• [Collected data entries]
Segment Open

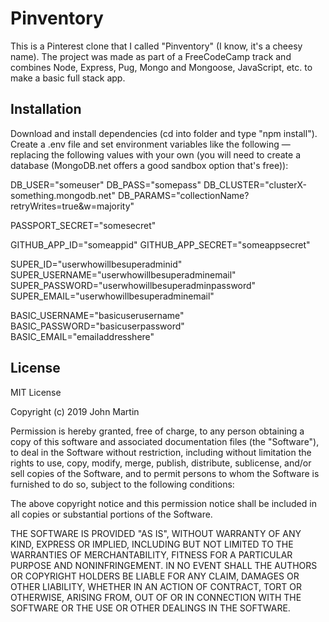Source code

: # Pinventory

This is a Pinterest clone that I called "Pinventory" (I know, it's a cheesy name). The project was made as part of a FreeCodeCamp track and combines Node, Express, Pug, Mongo and Mongoose, JavaScript, etc. to make a basic full stack app.

## Installation

Download and install dependencies (cd into folder and type "npm install"). Create a .env file and set environment variables like the following — replacing the following values with your own (you will need to create a database (MongoDB.net offers a good sandbox option that's free)):

DB_USER="someuser"
DB_PASS="somepass"
DB_CLUSTER="clusterX-something.mongodb.net"
DB_PARAMS="collectionName?retryWrites=true&w=majority"

PASSPORT_SECRET="somesecret"

GITHUB_APP_ID="someappid"
GITHUB_APP_SECRET="someappsecret"

SUPER_ID="userwhowillbesuperadminid"
SUPER_USERNAME="userwhowillbesuperadminemail"
SUPER_PASSWORD="userwhowillbesuperadminpassword"
SUPER_EMAIL="userwhowillbesuperadminemail"

BASIC_USERNAME="basicuserusername"
BASIC_PASSWORD="basicuserpassword"
BASIC_EMAIL="emailaddresshere"

## License

MIT License

Copyright (c) 2019 John Martin

Permission is hereby granted, free of charge, to any person obtaining a copy
of this software and associated documentation files (the "Software"), to deal
in the Software without restriction, including without limitation the rights
to use, copy, modify, merge, publish, distribute, sublicense, and/or sell
copies of the Software, and to permit persons to whom the Software is
furnished to do so, subject to the following conditions:

The above copyright notice and this permission notice shall be included in all
copies or substantial portions of the Software.

THE SOFTWARE IS PROVIDED "AS IS", WITHOUT WARRANTY OF ANY KIND, EXPRESS OR
IMPLIED, INCLUDING BUT NOT LIMITED TO THE WARRANTIES OF MERCHANTABILITY,
FITNESS FOR A PARTICULAR PURPOSE AND NONINFRINGEMENT. IN NO EVENT SHALL THE
AUTHORS OR COPYRIGHT HOLDERS BE LIABLE FOR ANY CLAIM, DAMAGES OR OTHER
LIABILITY, WHETHER IN AN ACTION OF CONTRACT, TORT OR OTHERWISE, ARISING FROM,
OUT OF OR IN CONNECTION WITH THE SOFTWARE OR THE USE OR OTHER DEALINGS IN THE
SOFTWARE.
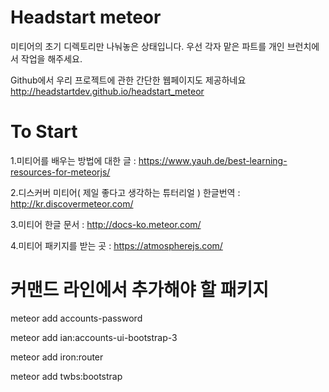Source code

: # Headstart meteor


미티어의 초기 디렉토리만 나눠놓은 상태입니다.
우선 각자 맡은 파트를 개인 브런치에서 작업을 해주세요.


Github에서 우리 프로젝트에 관한 간단한 웹페이지도 제공하네요
http://headstartdev.github.io/headstart_meteor


# To Start

1.미티어를 배우는 방법에 대한 글 : https://www.yauh.de/best-learning-resources-for-meteorjs/

2.디스커버 미티어( 제일 좋다고 생각하는 튜터리얼 ) 한글번역 : http://kr.discovermeteor.com/

3.미티어 한글 문서 : http://docs-ko.meteor.com/

4.미티어 패키지를 받는 곳 : https://atmospherejs.com/


# 커맨드 라인에서 추가해야 할 패키지

meteor add accounts-password

meteor add ian:accounts-ui-bootstrap-3

meteor add iron:router

meteor add twbs:bootstrap
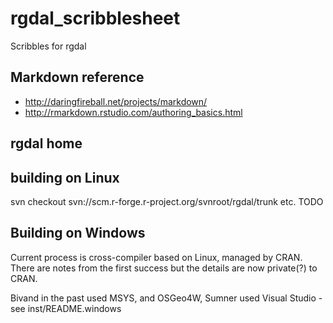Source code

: # rgdal_scribblesheet
Scribbles for rgdal

## Markdown reference

* http://daringfireball.net/projects/markdown/
* http://rmarkdown.rstudio.com/authoring_basics.html

## rgdal home

## building on Linux

svn checkout svn://scm.r-forge.r-project.org/svnroot/rgdal/trunk
etc. TODO

## Building on Windows

Current process is cross-compiler based on Linux, managed by CRAN. There are notes from the first success but the details are now private(?) to CRAN. 

Bivand in the past used MSYS, and OSGeo4W, Sumner used Visual Studio - see inst/README.windows

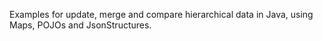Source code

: Examples for update, merge and compare hierarchical data in Java, using Maps, POJOs and JsonStructures.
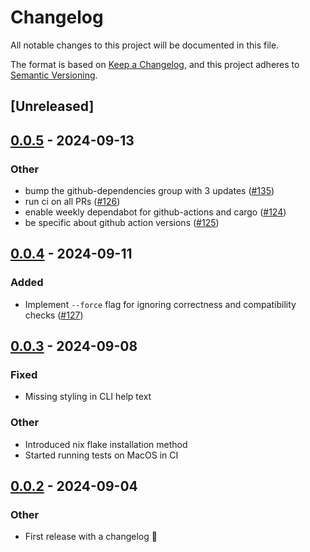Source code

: # Changelog
All notable changes to this project will be documented in this file.

The format is based on [Keep a Changelog](https://keepachangelog.com/en/1.0.0/),
and this project adheres to [Semantic Versioning](https://semver.org/spec/v2.0.0.html).

## [Unreleased]

## [0.0.5](https://github.com/eopb/cargo-override/compare/v0.0.4...v0.0.5) - 2024-09-13

### Other

- bump the github-dependencies group with 3 updates ([#135](https://github.com/eopb/cargo-override/pull/135))
- run ci on all PRs ([#126](https://github.com/eopb/cargo-override/pull/126))
- enable weekly dependabot for github-actions and cargo ([#124](https://github.com/eopb/cargo-override/pull/124))
- be specific about github action versions ([#125](https://github.com/eopb/cargo-override/pull/125))

## [0.0.4](https://github.com/eopb/cargo-override/compare/v0.0.3...v0.0.4) - 2024-09-11

### Added

- Implement `--force` flag for ignoring correctness and compatibility checks ([#127](https://github.com/eopb/cargo-override/pull/127))

## [0.0.3](https://github.com/eopb/cargo-override/compare/v0.0.2...v0.0.3) - 2024-09-08

### Fixed

- Missing styling in CLI help text

### Other

- Introduced nix flake installation method
- Started running tests on MacOS in CI

## [0.0.2](https://github.com/eopb/cargo-override/compare/v0.0.1...v0.0.2) - 2024-09-04

### Other
- First release with a changelog 🚀
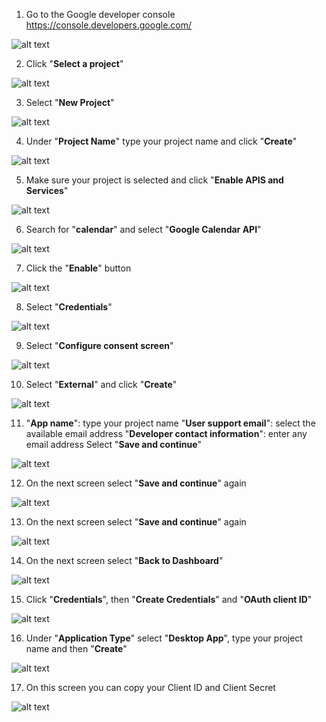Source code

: 01. Go to the Google developer console https://console.developers.google.com/

![alt text](https://github.com/aristosv/google_auth/blob/master/step001.png)

02. Click "**Select a project**"

![alt text](https://github.com/aristosv/google_auth/blob/master/step002.png)

03. Select "**New Project**"

![alt text](https://github.com/aristosv/google_auth/blob/master/step003.png)

04. Under "**Project Name**" type your project name and click "**Create**"

![alt text](https://github.com/aristosv/google_auth/blob/master/step004.png)

05. Make sure your project is selected and click "**Enable APIS and Services**"

![alt text](https://github.com/aristosv/google_auth/blob/master/step005.png)

06. Search for "**calendar**" and select "**Google Calendar API**"

![alt text](https://github.com/aristosv/google_auth/blob/master/step006.png)

07. Click the "**Enable**" button

![alt text](https://github.com/aristosv/google_auth/blob/master/step007.png)

08. Select "**Credentials**"

![alt text](https://github.com/aristosv/google_auth/blob/master/step008.png)

09. Select "**Configure consent screen**"

![alt text](https://github.com/aristosv/google_auth/blob/master/step009.png)

10. Select "**External**" and click "**Create**"

![alt text](https://github.com/aristosv/google_auth/blob/master/step010.png)

11. "**App name**": type your project name
    "**User support email**": select the available email address
    "**Developer contact information**": enter any email address
Select "**Save and continue**"    

![alt text](https://github.com/aristosv/google_auth/blob/master/step011.png)

12. On the next screen select "**Save and continue**" again

![alt text](https://github.com/aristosv/google_auth/blob/master/step012.png)

13. On the next screen select "**Save and continue**" again

![alt text](https://github.com/aristosv/google_auth/blob/master/step013.png)

14. On the next screen select "**Back to Dashboard**"

![alt text](https://github.com/aristosv/google_auth/blob/master/step014.png)

15. Click "**Credentials**", then "**Create Credentials**" and "**OAuth client ID**"

![alt text](https://github.com/aristosv/google_auth/blob/master/step015.png)

16. Under "**Application Type**" select "**Desktop App**",  type your project name and then "**Create**"

![alt text](https://github.com/aristosv/google_auth/blob/master/step016.png)

17. On this screen you can copy your Client ID and Client Secret

![alt text](https://github.com/aristosv/google_auth/blob/master/step017.png)
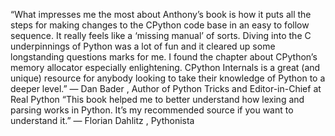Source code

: “What impresses me the most about Anthony’s book is how it puts all the steps for making changes to the CPython code base in an easy to follow sequence. It really feels like a ‘missing manual’ of sorts. Diving into the C underpinnings of Python was a lot of fun and it cleared up some longstanding questions marks for me. I found the chapter about CPython’s memory allocator especially enlightening. CPython Internals is a great (and unique) resource for anybody looking to take their knowledge of Python to a deeper level.” —  Dan Bader , Author of  Python Tricks  and Editor-in-Chief at Real Python “This book helped me to better understand how lexing and parsing works in Python. It’s my recommended source if you want to understand it.” —  Florian Dahlitz , Pythonista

Segment Closed

• [Task description] Every line with "Credentials" in it should be copied from the entries above.

• [Answer box]
08. Select "**Credentials**"
15. Click "**Credentials**", then "**Create Credentials**" and "**OAuth client ID**"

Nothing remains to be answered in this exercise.